Oral Histories

John Beach

John Beach was born near Whimsey Bridge in Oldbury. He worked for Edwin Danks and recalls the landscape he grew up in.

“We went to school in Oldbury, and our parents came from Oldbury. There were a lot of marl holes and quarries, everywhere you looked somebody’s dug down for something. It wasn’t green, although there were a lot of farms nearby. You’d see cows occasionally coming down Tower Road. I don’t think there were many trees about, if there were you’d have them for Bonfire Night. It wasn’t green, it was grey. There were a lot of smells. Spalding’s was terrible, it was like a knackers yard really. Oh, the smell. When you walked up the road from Birchley you had hold your breath, because you needed a strong stomach to walk on that side of the road. It was nauseating.

My grandfather worked at the marl hole at Newbury Lane, where the council refuse depot is now. He was called an engineer, but he worked in the engine room, where they pulled the tubs up from the bottom for the hole with the clay for making the bricks. That’s where he spent his entire life, digging that hole. My father was a sheet metal worker, a manual labourer basically, and my mother worked at as a stores assistant at Accles and Pollocks.

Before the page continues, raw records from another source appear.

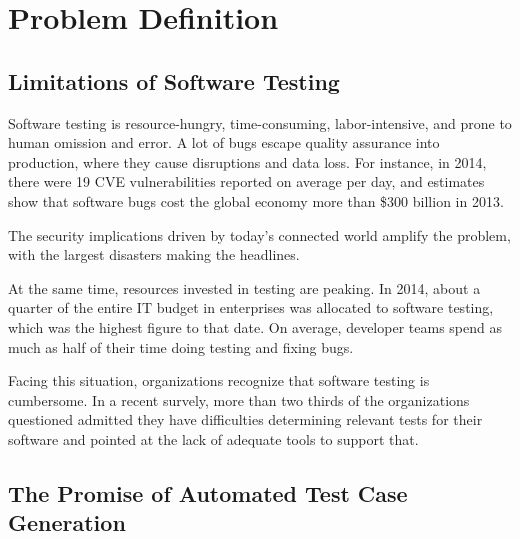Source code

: \iffalse
\section{Problem Definition}

\subsection{Limitations of Software Testing}


Software testing is resource-hungry, time-consuming, labor-intensive, and prone to human omission and error.  A lot of bugs escape quality assurance into production, where they cause disruptions and data loss. For instance, in 2014, there were 19 CVE vulnerabilities reported on average per day, and estimates show that software bugs cost the global economy more than \$300 billion in 2013.

The security implications driven by today's connected world amplify the problem, with the largest disasters making the headlines.

At the same time, resources invested in testing are peaking. In 2014, about a quarter of the entire IT budget in enterprises was allocated to software testing, which was the highest figure to that date.  On average, developer teams spend as much as half of their time doing testing and fixing bugs.

Facing this situation, organizations recognize that software testing is cumbersome.  In a recent survely, more than two thirds of the organizations questioned admitted they have difficulties determining relevant tests for their software and pointed at the lack of adequate tools to support that.

\subsection{The Promise of Automated Test Case Generation}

My first work was a paper round for 5 shillings a week, morning and night. I used to get 3 shillings in tips as well. I delivered papers from Aplins Newsagents. I had a new bike, a drop handled Raleigh, bought on hire purchase over 12 monthly payments.

Staff at Edwin Danks Factory, 1963.

The bike was a wonderful instrument for us because it gave us freedom. Our parents never bothered where you were. It was not that they didn’t love you, you just did what you wanted to do, there here were no restrictions on you at all, as long as you went back home when your Mom used to feed you. That’s how life was then. But the bike was the independence. That was for everybody really. Life was good.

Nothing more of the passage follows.